╭──

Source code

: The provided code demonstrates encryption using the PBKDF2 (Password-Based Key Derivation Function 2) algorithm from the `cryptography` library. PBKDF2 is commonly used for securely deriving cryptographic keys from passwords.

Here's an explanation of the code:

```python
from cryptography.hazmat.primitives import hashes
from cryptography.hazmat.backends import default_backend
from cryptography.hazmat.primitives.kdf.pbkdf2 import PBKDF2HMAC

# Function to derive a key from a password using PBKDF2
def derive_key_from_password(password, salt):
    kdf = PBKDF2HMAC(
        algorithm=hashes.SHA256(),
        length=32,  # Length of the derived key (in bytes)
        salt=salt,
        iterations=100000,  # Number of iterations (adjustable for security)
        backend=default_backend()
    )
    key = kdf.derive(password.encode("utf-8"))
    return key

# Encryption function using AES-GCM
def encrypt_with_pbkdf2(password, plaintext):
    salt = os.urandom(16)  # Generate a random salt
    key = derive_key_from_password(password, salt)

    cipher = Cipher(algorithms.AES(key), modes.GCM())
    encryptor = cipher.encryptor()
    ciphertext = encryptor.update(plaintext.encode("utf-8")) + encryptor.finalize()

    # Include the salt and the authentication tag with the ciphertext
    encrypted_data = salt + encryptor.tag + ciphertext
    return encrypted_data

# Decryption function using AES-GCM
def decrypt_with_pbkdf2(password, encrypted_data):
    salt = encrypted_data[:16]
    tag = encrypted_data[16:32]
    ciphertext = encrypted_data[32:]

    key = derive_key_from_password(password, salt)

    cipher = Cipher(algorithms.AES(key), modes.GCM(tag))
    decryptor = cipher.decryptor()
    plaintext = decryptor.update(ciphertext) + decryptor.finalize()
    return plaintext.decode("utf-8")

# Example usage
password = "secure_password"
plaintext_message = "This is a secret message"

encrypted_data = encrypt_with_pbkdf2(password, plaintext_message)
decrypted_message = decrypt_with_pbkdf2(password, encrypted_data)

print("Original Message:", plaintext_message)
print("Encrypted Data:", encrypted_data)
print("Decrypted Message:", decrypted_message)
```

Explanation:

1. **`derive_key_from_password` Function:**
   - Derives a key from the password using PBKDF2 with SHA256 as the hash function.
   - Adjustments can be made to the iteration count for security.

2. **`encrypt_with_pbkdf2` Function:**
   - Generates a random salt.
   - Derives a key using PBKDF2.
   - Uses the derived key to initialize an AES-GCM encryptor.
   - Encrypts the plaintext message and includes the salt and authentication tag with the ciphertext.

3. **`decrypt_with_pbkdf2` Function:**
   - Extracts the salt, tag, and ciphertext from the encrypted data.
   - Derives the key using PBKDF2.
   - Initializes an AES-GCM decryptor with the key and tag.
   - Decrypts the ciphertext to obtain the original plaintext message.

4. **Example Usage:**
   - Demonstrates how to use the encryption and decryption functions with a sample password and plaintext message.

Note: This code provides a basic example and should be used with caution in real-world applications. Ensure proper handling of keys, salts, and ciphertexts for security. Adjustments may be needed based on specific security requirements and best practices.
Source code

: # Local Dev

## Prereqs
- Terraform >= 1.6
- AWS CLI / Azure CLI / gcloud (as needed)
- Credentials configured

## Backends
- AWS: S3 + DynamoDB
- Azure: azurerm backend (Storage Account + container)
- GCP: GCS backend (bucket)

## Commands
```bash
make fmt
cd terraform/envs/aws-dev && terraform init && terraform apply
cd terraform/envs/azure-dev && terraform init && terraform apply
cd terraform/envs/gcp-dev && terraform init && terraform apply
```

╰──
╭──

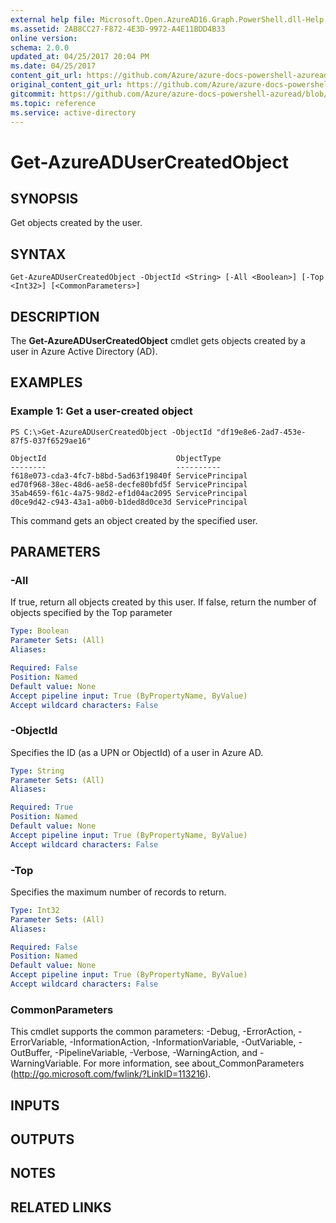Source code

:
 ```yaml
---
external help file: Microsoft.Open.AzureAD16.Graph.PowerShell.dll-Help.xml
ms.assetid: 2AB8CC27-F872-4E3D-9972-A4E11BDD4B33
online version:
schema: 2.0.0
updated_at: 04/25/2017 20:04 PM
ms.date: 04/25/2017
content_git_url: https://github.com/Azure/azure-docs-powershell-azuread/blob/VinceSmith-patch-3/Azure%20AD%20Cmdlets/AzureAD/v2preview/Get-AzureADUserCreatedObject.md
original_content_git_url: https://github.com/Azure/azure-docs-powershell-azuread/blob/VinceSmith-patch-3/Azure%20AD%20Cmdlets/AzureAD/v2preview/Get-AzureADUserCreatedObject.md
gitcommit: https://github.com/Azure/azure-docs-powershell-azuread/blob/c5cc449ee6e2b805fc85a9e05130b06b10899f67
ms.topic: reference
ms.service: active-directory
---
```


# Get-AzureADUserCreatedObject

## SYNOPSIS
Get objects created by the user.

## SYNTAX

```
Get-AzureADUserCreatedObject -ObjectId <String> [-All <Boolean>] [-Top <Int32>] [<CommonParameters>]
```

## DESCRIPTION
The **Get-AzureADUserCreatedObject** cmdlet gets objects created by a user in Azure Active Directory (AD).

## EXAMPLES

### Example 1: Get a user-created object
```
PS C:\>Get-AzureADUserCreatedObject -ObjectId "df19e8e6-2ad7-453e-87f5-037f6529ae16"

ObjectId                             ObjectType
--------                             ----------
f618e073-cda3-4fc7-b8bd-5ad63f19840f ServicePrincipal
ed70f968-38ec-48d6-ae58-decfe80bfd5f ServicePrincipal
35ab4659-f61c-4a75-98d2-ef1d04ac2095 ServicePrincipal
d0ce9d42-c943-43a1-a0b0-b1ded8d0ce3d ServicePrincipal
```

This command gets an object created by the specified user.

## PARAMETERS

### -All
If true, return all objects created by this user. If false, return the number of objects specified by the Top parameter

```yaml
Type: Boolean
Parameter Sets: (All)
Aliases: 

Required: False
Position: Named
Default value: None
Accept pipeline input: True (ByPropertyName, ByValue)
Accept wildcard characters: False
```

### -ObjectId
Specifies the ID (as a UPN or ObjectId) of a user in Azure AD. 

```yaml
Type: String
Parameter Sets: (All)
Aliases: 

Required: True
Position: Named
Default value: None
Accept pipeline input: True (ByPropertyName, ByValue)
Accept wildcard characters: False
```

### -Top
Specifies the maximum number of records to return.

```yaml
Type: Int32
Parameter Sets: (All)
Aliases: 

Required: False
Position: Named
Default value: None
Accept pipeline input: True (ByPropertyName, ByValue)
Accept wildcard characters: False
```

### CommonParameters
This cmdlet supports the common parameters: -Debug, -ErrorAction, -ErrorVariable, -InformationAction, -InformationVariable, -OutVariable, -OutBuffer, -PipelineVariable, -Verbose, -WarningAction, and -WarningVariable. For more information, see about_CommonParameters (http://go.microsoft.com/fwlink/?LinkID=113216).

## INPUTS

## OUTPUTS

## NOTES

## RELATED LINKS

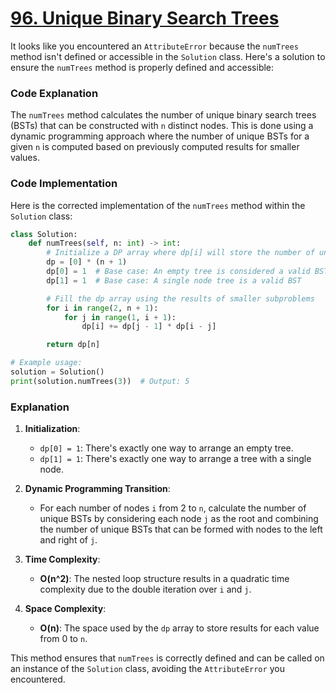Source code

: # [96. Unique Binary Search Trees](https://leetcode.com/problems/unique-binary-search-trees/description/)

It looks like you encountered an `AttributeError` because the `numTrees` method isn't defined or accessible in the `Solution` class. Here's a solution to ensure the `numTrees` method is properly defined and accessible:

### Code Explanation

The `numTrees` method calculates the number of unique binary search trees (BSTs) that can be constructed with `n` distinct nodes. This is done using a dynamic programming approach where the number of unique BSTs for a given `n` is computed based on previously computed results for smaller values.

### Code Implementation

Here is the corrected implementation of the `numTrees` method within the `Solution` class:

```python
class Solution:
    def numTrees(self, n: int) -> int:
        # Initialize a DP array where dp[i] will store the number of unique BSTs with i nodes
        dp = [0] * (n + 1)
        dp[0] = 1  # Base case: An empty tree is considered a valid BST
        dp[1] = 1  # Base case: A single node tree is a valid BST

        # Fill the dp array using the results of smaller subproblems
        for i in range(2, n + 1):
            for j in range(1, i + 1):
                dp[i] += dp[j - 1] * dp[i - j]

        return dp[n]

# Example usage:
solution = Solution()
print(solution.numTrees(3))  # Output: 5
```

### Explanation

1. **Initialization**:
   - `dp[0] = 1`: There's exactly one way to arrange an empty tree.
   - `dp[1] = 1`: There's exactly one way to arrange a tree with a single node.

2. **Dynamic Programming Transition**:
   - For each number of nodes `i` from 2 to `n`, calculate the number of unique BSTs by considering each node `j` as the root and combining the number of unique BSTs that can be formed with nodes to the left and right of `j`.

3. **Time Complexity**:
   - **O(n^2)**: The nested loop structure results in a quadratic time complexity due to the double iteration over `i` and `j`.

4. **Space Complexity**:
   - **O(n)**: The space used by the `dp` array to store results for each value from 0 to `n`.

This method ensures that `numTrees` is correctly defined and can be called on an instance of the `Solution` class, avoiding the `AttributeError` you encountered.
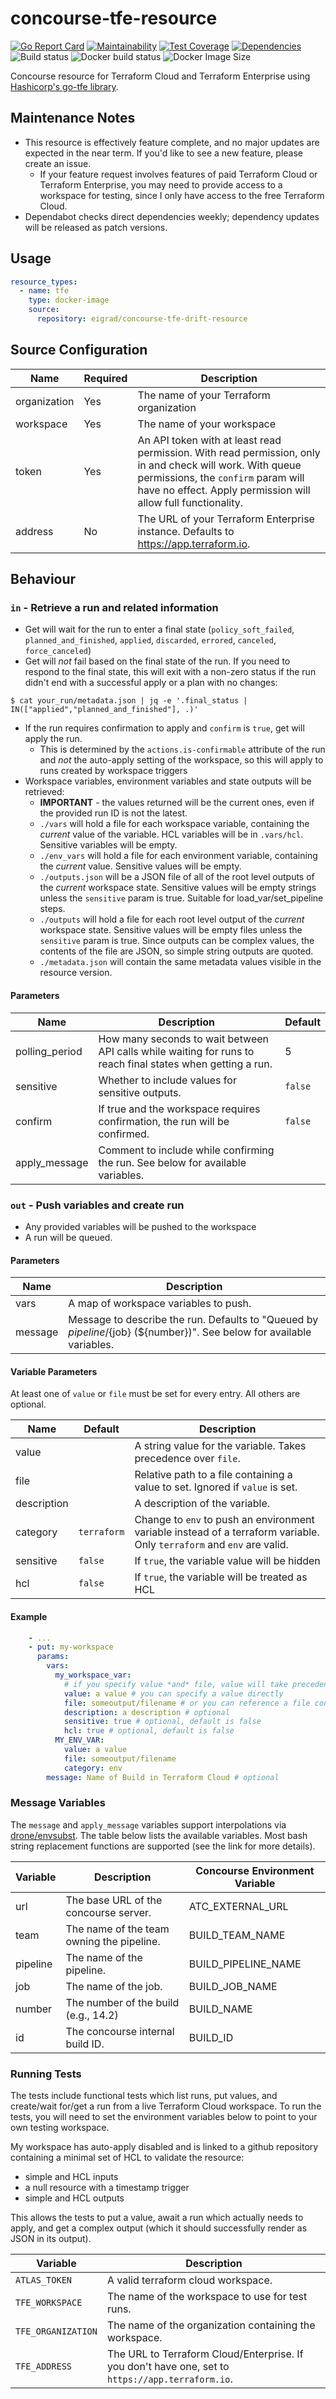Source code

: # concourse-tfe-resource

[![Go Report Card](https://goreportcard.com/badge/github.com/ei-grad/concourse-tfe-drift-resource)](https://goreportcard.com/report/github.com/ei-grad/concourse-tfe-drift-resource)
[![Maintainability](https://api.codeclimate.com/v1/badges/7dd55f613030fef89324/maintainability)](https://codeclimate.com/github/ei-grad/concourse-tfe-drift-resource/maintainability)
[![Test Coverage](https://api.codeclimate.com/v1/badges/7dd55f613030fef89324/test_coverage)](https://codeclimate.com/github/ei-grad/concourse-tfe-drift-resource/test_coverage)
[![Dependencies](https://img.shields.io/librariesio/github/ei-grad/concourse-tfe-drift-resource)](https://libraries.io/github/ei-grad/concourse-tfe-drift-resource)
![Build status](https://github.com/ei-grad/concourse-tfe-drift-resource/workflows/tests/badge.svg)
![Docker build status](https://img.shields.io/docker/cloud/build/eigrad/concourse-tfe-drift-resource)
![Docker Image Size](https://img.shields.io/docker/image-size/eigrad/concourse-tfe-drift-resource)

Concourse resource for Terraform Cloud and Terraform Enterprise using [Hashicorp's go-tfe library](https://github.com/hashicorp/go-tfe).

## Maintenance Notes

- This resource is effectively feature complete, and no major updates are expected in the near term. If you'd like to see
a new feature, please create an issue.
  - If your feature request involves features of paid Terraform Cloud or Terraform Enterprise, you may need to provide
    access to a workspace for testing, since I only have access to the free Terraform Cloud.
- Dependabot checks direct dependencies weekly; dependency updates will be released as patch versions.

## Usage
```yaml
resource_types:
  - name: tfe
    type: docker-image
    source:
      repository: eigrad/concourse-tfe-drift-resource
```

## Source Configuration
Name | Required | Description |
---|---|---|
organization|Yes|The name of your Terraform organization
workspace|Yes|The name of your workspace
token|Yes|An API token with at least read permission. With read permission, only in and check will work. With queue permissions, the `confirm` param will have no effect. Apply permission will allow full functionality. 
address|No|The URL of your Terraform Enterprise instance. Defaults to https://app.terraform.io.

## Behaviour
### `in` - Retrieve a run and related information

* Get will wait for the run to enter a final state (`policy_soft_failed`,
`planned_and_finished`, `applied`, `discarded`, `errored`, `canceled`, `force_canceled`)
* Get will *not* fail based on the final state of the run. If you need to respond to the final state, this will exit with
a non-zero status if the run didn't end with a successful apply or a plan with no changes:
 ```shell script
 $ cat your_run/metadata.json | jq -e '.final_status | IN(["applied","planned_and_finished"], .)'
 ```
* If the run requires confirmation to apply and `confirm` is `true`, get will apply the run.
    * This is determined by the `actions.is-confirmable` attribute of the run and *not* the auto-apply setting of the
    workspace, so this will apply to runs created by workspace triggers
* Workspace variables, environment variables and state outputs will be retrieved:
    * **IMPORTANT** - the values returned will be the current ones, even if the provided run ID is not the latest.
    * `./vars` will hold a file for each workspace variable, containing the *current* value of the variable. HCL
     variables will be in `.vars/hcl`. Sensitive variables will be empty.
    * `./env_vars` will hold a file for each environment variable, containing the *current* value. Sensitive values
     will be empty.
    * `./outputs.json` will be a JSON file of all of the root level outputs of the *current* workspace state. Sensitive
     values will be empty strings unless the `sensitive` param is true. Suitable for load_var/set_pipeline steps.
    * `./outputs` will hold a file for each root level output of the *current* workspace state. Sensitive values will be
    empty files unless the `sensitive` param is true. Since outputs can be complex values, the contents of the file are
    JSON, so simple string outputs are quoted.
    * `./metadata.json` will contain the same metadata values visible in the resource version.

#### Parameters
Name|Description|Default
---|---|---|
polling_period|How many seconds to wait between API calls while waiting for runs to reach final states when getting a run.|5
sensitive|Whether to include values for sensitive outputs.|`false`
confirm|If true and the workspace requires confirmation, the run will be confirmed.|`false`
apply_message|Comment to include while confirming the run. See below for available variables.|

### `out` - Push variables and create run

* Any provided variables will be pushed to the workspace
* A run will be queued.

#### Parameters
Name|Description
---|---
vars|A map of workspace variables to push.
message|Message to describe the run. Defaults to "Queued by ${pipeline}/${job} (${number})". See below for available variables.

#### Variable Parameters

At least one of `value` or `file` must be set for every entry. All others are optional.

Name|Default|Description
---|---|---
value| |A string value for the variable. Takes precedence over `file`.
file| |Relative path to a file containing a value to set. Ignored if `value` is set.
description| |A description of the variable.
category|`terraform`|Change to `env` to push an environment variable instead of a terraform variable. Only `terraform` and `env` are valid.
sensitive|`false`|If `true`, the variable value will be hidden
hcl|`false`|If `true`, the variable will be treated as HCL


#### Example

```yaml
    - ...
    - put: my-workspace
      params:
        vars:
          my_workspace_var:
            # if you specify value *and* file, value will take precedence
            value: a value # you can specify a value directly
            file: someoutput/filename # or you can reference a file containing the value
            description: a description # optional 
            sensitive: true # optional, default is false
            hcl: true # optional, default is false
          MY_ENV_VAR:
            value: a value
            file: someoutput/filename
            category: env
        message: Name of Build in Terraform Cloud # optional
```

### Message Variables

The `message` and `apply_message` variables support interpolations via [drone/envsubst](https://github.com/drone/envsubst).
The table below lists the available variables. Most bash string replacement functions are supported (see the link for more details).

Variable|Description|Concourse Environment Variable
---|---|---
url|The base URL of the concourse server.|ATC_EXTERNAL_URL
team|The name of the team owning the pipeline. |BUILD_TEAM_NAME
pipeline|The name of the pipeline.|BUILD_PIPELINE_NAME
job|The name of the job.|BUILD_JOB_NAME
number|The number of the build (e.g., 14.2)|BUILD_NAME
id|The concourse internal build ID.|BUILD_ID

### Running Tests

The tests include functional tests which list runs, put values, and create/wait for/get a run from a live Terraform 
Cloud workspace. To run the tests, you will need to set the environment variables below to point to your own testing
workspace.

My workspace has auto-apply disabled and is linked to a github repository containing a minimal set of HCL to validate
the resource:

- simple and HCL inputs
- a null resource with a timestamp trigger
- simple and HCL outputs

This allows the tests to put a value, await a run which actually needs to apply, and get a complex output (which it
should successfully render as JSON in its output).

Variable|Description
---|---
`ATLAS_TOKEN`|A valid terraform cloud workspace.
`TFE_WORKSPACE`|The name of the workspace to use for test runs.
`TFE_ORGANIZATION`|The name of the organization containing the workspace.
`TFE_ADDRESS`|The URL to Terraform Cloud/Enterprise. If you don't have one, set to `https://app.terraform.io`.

╰──

**Exercise objective**
From the records above, transcribe without alteration every line from the one with "and related information" to the one with "the variable. HCL", inclusive.

**Solution to this task**
### `in` - Retrieve a run and related information

* Get will wait for the run to enter a final state (`policy_soft_failed`,
`planned_and_finished`, `applied`, `discarded`, `errored`, `canceled`, `force_canceled`)
* Get will *not* fail based on the final state of the run. If you need to respond to the final state, this will exit with
a non-zero status if the run didn't end with a successful apply or a plan with no changes:
 ```shell script
 $ cat your_run/metadata.json | jq -e '.final_status | IN(["applied","planned_and_finished"], .)'
 ```
* If the run requires confirmation to apply and `confirm` is `true`, get will apply the run.
    * This is determined by the `actions.is-confirmable` attribute of the run and *not* the auto-apply setting of the
    workspace, so this will apply to runs created by workspace triggers
* Workspace variables, environment variables and state outputs will be retrieved:
    * **IMPORTANT** - the values returned will be the current ones, even if the provided run ID is not the latest.
    * `./vars` will hold a file for each workspace variable, containing the *current* value of the variable. HCL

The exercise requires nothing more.